Housing Partnership Directors Testify
In early October, advocates for the bill testified before the commonwealth’s Housing Committee. Somerville Mayor Joe Curtatone, among others, have stood behind the bill. MA Housing Partnership Executive Director Clark Ziegler testified that the average single-family home in metropolitan Boston takes up over one acre of land, which is about equal to one NFL football field. The size of these properties has less to do with what people want and more with what local zoning restrictions demand. Even though most buyers prefer homes on smaller lots in neighborhoods that are more walkable, zoning laws make these homes more difficult to put together. Many communities ban the building of multi-family homes altogether.
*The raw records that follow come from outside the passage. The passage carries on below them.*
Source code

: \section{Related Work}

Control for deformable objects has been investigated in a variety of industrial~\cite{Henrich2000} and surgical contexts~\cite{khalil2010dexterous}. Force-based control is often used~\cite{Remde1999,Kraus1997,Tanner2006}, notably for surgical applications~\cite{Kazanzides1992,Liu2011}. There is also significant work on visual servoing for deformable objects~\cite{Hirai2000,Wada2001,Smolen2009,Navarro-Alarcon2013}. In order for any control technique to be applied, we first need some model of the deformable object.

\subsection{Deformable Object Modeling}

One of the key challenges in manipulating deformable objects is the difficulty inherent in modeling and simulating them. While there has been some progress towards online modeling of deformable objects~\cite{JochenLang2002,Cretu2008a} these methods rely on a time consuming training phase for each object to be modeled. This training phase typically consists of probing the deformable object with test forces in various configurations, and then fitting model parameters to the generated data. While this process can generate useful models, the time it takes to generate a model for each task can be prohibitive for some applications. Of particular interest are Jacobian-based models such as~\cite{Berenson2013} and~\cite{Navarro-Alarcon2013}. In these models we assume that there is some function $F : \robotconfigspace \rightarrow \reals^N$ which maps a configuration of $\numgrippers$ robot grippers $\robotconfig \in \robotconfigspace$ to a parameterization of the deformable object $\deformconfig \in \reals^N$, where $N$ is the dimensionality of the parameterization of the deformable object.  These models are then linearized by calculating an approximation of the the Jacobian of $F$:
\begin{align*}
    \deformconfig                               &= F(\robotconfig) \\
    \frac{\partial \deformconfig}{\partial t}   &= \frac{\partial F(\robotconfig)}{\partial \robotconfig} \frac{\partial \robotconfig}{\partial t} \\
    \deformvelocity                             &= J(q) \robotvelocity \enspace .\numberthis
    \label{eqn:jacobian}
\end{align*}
It isn’t news to say that the cost of renting housing (or the cost of taxes on owned property) in Massachusetts continues to spike. We’re still picking our jaws off the floor after reading this article about wages and rental costs. Even short-term rental properties face increased regulations and pricing. Residents statewide are feeling trapped—some areas are simply becoming too expensive for people to afford.
Moderate and Low Income Residences
One of the goals of the bill is to address the lack of low- and moderate-income housing stock in Massachusetts. If passed into law, the bill would require communities to report the ratio of employed residents and available, reasonably priced housing. It will also help measure the negative effects of certain kinds of development in particular communities (e.g., building football-field-sized properties in low-income neighborhoods). The bill represents hope for an increasingly difficult housing market, but advocates have had trouble prioritizing it over short-term-agenda items like neighborhood safety and the energy efficiency of housing units.
Massachusetts Housing Boom
The average MA home sale price in August were $359,000, three percent higher than it was in 2014. Despite these concerns, The Warren Group reported in early October that there had been more than 6,000 single-family home sales in August—more than any month since August 2005. Home sales were up 16% from August 2014. Many expect the number of sales to continue to increase into autumn.
The Housing Committee is reviewing a total of six bills related to housing. The bills cover topics such as the expedited construction of multifamily housing (buildings with 20 or more units); the general increase of lower-income housing; and the investigation of the shortage of accessible homes for people with disabilities, veterans, and the elderly.
The real question is, where do you stand? Are more housing developments the answer to the increased need for housing in Massachusetts?